ACTION ITEM: Reproduce only this part of the listing: the line with "After successful compilation, the", plus every line after it through the last.

DATA SECTION:

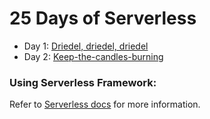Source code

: # 25 Days of Serverless

- Day 1: [Driedel, driedel, driedel](https://github.com/lynnaloo/25-days-of-serverless-solutions/tree/master/dreidel-dreidel-dreidel)
- Day 2: [Keep-the-candles-burning](https://github.com/lynnaloo/25-days-of-serverless-solutions/tree/master/keep-the-candles-burning)

### Using Serverless Framework:

Refer to [Serverless docs](https://serverless.com/framework/docs/providers/azure/guide/intro/) for more information.
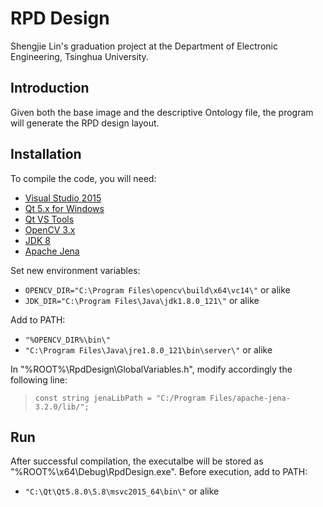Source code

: # RPD Design
Shengjie Lin's graduation project at the Department of Electronic Engineering, Tsinghua University.

## Introduction
Given both the base image and the descriptive Ontology file, the program will generate the RPD design layout.

## Installation
To compile the code, you will need:
* [Visual Studio 2015](https://www.visualstudio.com/)
* [Qt 5.x for Windows](https://www.qt.io/)
* [Qt VS Tools](http://doc.qt.io/qtvstools/index.html)
* [OpenCV 3.x](http://opencv.org/)
* [JDK 8](http://www.oracle.com/technetwork/java/javase/downloads/index.html)
* [Apache Jena](https://jena.apache.org/)

Set new environment variables:
* `OPENCV_DIR="C:\Program Files\opencv\build\x64\vc14\"` or alike
* `JDK_DIR="C:\Program Files\Java\jdk1.8.0_121\"` or alike

Add to PATH:
* `"%OPENCV_DIR%\bin\"`
* `"C:\Program Files\Java\jre1.8.0_121\bin\server\"` or alike

In "%ROOT%\RpdDesign\GlobalVariables.h", modify accordingly the following line:
> `const string jenaLibPath = "C:/Program Files/apache-jena-3.2.0/lib/";`

## Run
After successful compilation, the executalbe will be stored as "%ROOT%\x64\Debug\RpdDesign.exe". Before execution, add to PATH:
* `"C:\Qt\Qt5.8.0\5.8\msvc2015_64\bin\"` or alike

YOUR RESPONSE:
After successful compilation, the executalbe will be stored as "%ROOT%\x64\Debug\RpdDesign.exe". Before execution, add to PATH:
* `"C:\Qt\Qt5.8.0\5.8\msvc2015_64\bin\"` or alike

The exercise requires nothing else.